Kasaine & 7 others v County Government of Kajiado & another [2025] KEELC 4216 (KLR)
Full Case Text
Kasaine & 7 others v County Government of Kajiado & another (Environment & Land Case E018 of 2023) [2025] KEELC 4216 (KLR) (27 May 2025) (Ruling)
Neutral citation: [2025] KEELC 4216 (KLR)
Republic of Kenya
In the Environment and Land Court at Kajiado
Environment & Land Case E018 of 2023
MD Mwangi, J
May 27, 2025
Between
Keith Saibulu Kasaine
1st Plaintiff
Danila Ntenten
2nd Plaintiff
Taraya Ene Lenkai
3rd Plaintiff
Peninah Rikinoi Olubi
4th Plaintiff
Joseph Olubi Munke
5th Plaintiff
Samuel Munywa Mwangi
6th Plaintiff
Irmemiri Self Help Group
7th Plaintiff
Sempero Nkanina
8th Plaintiff
and
County Government of Kajiado
1st Defendant
Hamilton Parsena (CEC Lands, Physical Planning, Housing, Urban Development & Municipalities)
2nd Defendant
Ruling
(In respect of the Plaintiffs’ application dated 15th August 2023 seeking for an order of temporary injunction) Background 1. The plaintiffs in this case claim to be the bona fide owners of various plots described as Plot Numbers B890, B888, B887, B886, B885, B291 and B891 within Ilbissil Trading Centre in Kajiado County. They have attached copies of allotment letters in support of their respective claims.
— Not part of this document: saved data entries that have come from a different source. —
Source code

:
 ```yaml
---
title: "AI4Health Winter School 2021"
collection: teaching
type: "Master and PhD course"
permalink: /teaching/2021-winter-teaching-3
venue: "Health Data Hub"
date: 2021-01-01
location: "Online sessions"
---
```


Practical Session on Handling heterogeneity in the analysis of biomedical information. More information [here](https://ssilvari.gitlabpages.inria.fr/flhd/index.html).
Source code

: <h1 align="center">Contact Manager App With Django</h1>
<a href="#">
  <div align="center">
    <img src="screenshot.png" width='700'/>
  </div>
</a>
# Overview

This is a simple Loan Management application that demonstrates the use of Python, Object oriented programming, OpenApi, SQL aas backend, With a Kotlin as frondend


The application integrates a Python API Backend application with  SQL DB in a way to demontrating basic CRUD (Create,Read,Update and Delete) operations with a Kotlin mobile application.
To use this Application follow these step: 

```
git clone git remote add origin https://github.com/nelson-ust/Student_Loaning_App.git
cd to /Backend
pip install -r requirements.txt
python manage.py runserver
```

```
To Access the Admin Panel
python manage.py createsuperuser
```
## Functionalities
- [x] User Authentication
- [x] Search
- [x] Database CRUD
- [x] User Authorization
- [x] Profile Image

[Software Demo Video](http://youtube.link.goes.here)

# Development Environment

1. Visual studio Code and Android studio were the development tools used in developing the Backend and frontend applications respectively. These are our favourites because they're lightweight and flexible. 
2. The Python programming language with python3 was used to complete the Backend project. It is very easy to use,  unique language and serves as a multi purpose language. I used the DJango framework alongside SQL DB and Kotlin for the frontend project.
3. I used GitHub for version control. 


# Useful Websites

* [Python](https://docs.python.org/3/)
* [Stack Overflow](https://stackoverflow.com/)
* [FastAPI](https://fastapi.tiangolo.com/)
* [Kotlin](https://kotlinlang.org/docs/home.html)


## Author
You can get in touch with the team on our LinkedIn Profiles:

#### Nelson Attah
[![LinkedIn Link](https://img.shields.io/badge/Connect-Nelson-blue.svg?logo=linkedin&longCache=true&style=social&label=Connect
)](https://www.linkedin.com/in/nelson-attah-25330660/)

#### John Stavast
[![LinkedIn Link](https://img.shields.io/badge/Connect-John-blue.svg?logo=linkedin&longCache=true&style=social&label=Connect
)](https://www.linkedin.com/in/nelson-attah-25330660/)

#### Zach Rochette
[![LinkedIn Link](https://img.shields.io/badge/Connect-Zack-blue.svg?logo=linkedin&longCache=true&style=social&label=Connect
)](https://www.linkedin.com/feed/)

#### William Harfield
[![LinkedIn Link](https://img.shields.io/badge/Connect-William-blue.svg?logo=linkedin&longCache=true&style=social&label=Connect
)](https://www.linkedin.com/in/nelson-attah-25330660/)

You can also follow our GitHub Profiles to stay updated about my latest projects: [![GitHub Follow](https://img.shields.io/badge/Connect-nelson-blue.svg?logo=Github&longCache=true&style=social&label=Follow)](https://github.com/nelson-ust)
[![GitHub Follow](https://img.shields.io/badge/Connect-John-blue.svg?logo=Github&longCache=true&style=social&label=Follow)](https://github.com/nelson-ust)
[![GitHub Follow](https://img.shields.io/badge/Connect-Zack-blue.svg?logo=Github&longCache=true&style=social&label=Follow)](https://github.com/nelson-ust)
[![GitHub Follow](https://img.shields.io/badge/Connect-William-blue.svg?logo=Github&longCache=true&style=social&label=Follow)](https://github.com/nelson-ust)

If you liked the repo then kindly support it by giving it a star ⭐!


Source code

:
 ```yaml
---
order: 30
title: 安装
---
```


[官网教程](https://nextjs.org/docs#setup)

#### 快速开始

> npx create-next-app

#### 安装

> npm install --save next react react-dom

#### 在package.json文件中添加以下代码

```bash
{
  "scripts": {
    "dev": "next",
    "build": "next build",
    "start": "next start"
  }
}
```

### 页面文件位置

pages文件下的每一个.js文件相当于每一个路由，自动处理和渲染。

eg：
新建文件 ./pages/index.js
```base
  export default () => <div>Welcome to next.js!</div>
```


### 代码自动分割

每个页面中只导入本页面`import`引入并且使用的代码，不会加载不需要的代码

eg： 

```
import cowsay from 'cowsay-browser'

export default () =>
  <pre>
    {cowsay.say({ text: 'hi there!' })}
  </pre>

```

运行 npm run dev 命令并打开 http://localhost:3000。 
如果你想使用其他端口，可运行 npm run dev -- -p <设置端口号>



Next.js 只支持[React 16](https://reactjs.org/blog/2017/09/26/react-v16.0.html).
They allege that they have developed and have all through enjoyed peaceful possession of the same until 9th August 2023 when the 1st defendant vide a letter signed by the 2nd defendant required them to demolish their residential homes on the plots and vacate within 7 days on allegations that they had encroached on a land where a market was supposed to be set up.
2. The plaintiffs however allege that the survey and validation process by the 1st defendant clearly shows that they have not encroached into any market land. They assert that there is actually no market on the approved plan of Bissil Town.
3. The plaintiffs in their suit pray for a declaration that they are the bona fide owners of their respective plots within Ilbisil Trading Centre and further a permanent injunction restricting the defendants from interfering with their peaceful and quiet possession, enjoyment and utilization of their respective plots.
4. Pending hearing and determination of the suit, the plaintiffs vide their notice of motion dated 15th August 2023 sought for a temporary injunction under the provisions of Order 40 rules 1, 2 and 3 of the Civil Procedure Rules restraining the defendants from entering or demolishing the structures on their plots or otherwise evicting them from the plots.
5. The application is opposed by the defendants vide the grounds of opposition dated 27th November 2023 and the replying affidavit of Joshua Lemaikai sworn on 14th December 2024. As would be expected, the defendants assert that letters of allotment are incapable of vesting or conferring any proprietary rights. They assert that no certificates of title have been exhibited by the plaintiffs to demonstrate their proprietary rights over the plots.
Court’s directions. 6. The court’s directions were that the application be canvassed by way of written submissions. The plaintiffs complied and filed their respective submissions. The defendants did not file submissions.
Issues for determination. 7. Having considered the application and the responses by the defendants, the sole issue for determination is whether the application is merited.
Analysis and determination. 8. As the defendants have rightly pointed out at paragraph four of their grounds of opposition, the guiding principles for the grant of an order of interlocutory injunction were set out in the case of Giella –vs- Cassman Brown Co. Limited (1973) EA 358.
9. An Applicant must establish a prima facie case, demonstrate irreparable injury if a temporary injunction is not granted, and ally any doubts as to (b) by showing that the balance of convenience is in his favour.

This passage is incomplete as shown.